Dataset records Block Start

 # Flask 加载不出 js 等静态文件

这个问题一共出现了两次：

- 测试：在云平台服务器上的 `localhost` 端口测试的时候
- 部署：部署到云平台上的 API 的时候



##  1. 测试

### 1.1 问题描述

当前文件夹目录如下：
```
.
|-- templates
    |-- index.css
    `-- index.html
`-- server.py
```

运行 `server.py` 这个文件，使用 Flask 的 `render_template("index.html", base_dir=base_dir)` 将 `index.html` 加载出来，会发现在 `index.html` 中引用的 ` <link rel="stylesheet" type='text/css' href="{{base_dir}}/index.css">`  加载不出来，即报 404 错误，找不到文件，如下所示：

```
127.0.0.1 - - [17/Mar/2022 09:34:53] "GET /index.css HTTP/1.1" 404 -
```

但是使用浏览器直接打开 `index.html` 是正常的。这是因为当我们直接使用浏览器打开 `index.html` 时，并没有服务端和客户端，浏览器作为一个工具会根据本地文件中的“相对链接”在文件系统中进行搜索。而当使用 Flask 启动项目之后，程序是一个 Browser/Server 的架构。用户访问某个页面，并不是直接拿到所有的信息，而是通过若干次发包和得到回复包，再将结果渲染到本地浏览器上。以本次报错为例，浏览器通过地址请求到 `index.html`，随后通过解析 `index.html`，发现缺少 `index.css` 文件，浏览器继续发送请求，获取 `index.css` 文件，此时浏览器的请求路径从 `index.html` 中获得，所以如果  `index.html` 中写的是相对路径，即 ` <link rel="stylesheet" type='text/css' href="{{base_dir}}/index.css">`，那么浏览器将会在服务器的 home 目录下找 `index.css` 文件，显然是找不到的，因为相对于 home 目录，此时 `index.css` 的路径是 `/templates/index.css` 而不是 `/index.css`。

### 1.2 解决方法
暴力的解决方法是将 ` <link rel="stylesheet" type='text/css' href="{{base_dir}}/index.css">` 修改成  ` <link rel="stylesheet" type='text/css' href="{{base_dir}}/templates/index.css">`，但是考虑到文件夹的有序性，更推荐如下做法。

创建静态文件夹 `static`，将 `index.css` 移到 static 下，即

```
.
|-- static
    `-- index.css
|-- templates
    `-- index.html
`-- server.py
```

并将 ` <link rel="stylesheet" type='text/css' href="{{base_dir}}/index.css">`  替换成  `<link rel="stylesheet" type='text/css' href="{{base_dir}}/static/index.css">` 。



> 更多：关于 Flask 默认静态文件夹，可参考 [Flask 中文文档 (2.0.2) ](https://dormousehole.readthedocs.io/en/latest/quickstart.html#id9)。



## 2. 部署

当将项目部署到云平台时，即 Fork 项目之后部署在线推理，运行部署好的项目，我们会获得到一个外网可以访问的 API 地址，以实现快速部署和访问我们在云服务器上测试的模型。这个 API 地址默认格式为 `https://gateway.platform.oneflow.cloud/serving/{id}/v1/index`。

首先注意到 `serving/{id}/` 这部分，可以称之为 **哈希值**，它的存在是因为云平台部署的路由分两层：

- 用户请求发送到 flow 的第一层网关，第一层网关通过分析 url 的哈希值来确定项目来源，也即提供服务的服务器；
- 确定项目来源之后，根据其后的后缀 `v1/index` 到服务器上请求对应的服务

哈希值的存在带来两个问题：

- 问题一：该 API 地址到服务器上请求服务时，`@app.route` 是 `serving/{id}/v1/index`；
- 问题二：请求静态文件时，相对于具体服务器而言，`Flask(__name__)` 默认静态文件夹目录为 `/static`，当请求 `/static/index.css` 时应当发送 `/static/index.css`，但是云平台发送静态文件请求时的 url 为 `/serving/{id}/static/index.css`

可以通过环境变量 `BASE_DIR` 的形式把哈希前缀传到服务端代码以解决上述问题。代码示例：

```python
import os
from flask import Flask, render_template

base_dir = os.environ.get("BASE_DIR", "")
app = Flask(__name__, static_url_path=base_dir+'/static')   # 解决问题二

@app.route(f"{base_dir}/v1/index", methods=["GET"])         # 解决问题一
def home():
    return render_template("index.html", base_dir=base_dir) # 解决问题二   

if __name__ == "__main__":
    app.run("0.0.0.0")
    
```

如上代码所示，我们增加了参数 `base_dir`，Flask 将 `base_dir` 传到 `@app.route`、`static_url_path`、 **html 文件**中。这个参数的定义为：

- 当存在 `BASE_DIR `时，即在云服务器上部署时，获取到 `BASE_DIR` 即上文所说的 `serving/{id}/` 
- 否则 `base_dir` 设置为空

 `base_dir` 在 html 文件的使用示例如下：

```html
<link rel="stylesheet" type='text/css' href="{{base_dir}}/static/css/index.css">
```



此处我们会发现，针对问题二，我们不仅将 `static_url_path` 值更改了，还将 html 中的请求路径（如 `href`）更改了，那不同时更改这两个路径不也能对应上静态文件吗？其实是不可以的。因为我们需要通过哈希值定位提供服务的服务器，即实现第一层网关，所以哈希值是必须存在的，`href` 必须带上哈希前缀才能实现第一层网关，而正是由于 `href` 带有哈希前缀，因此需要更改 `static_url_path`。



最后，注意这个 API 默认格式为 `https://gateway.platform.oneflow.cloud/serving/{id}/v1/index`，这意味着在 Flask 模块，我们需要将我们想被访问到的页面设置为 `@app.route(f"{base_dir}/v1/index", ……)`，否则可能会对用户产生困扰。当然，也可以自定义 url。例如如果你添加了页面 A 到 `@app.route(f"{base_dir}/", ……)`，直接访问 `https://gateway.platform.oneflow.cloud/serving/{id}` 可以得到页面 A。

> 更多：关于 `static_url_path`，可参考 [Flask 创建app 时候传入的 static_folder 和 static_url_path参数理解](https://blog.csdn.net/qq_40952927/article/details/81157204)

Dataset records Block End

→ **Exercise details**:
Only a number is wanted here: how many lines above hold the string "解决问题二"?

→ **Output**:
2